• Work request:
Restate the last part of the records below word for word, beginning at the line with "xmit 60 sec." and ending at the final line.
*** Materials provided Section Begins ***
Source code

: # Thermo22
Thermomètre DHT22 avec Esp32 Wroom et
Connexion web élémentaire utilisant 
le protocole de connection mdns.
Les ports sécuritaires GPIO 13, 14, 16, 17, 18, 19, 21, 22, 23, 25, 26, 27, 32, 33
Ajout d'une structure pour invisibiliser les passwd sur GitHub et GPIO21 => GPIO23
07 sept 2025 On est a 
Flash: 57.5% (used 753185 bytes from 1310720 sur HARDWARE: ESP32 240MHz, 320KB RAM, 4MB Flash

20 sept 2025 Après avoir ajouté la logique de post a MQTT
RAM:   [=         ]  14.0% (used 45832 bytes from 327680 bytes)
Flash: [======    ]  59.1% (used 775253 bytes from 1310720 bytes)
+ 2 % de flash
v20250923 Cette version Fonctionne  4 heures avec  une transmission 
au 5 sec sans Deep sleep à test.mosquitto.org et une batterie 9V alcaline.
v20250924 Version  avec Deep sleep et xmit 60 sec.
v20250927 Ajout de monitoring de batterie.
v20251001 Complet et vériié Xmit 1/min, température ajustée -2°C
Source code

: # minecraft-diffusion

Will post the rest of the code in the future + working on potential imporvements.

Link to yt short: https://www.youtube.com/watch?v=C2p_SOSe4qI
*** Materials provided Section Ends ***
• Written answer:
v20250924 Version  avec Deep sleep et xmit 60 sec.
v20250927 Ajout de monitoring de batterie.
v20251001 Complet et vériié Xmit 1/min, température ajustée -2°C
Source code

: # minecraft-diffusion

Will post the rest of the code in the future + working on potential imporvements.

Link to yt short: https://www.youtube.com/watch?v=C2p_SOSe4qI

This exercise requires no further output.